What does one say about the glorification of death and violence through entertainment? Conclusion: it does change people for the worse and makes the world a less desirable place to live in. What's the solution? Let's all finally admit to ourselves that it's a form of cultural stupidity and just stop it. Maybe then we will reclaim some of our lost creativity and artistic sensibilities.

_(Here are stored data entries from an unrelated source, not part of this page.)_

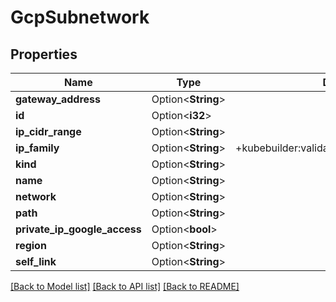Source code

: # GcpSubnetwork

## Properties

Name | Type | Description | Notes
------------ | ------------- | ------------- | -------------
**gateway_address** | Option<**String**> |  | [optional]
**id** | Option<**i32**> |  | [optional]
**ip_cidr_range** | Option<**String**> |  | [optional]
**ip_family** | Option<**String**> | +kubebuilder:validation:Enum=\"\";IPv4;IPv4+IPv6 | [optional]
**kind** | Option<**String**> |  | [optional]
**name** | Option<**String**> |  | [optional]
**network** | Option<**String**> |  | [optional]
**path** | Option<**String**> |  | [optional]
**private_ip_google_access** | Option<**bool**> |  | [optional]
**region** | Option<**String**> |  | [optional]
**self_link** | Option<**String**> |  | [optional]

[[Back to Model list]](../README.md#documentation-for-models) [[Back to API list]](../README.md#documentation-for-api-endpoints) [[Back to README]](../README.md)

We have put a great deal of effort into putting distance between death and ourselves. We churn out widgets and gadgets and we throw charity at problems that are too difficult for us to handle head on. The basic problem is quite simple: we as a group of people living together cherish materialism more than we do humanism. Resilient people will stand in opposition to this and sometimes find a niche within the economic engine that allows them to pursue their passion - but this is far from the norm. The need to make more and more money just to survive that is imposed on people often forces their lives to be chaotic, highly accelerated, compromised and fragmented. Is it surprising that the pervasive sense of stress and anxiety this induces would give birth to problems like, road rage, marriage breakdowns, disintegration of the family, greed, selfishness, crime, and increasing depression? No, it's a perfectly normal response to an abnormal lifestyle. The abnormal aspect here is the promotion "coping" strategies that encourage people to accept this nonsense. If we were to bring death and life into healthier and closer proximity, it may be that our collective tolerance for these things would thankfully disappear.
Tom, a student of mine some years ago, died tragically in a car accident. I have clear memories of him - bright, intelligent, polite and very talented. When the phone call came from a colleague of mine my heart sank. Although it had been a couple of years since he had been my student, memories of him immediately came back. I remembered his brother and his parents and could not begin to imagine how they must be feeling. I thought of my own two children - my family. Death had appeared before in my life, but this time for some reason it felt closer than ever before. At the funeral everything seemed unfathomable to me, but did create new sense of direction in my life. Tom's death is for me a constant reminder that a universal bond closely connects all of us regardless of our circumstances in life.
Any kind of learning called "lifelong learning" must inevitably entail knowing death. But not death as morbid fascination or avoidance, instead, death has an underlying core of hope that serves to inform and foster contentment in our own lives and by virtue of that the lives of others.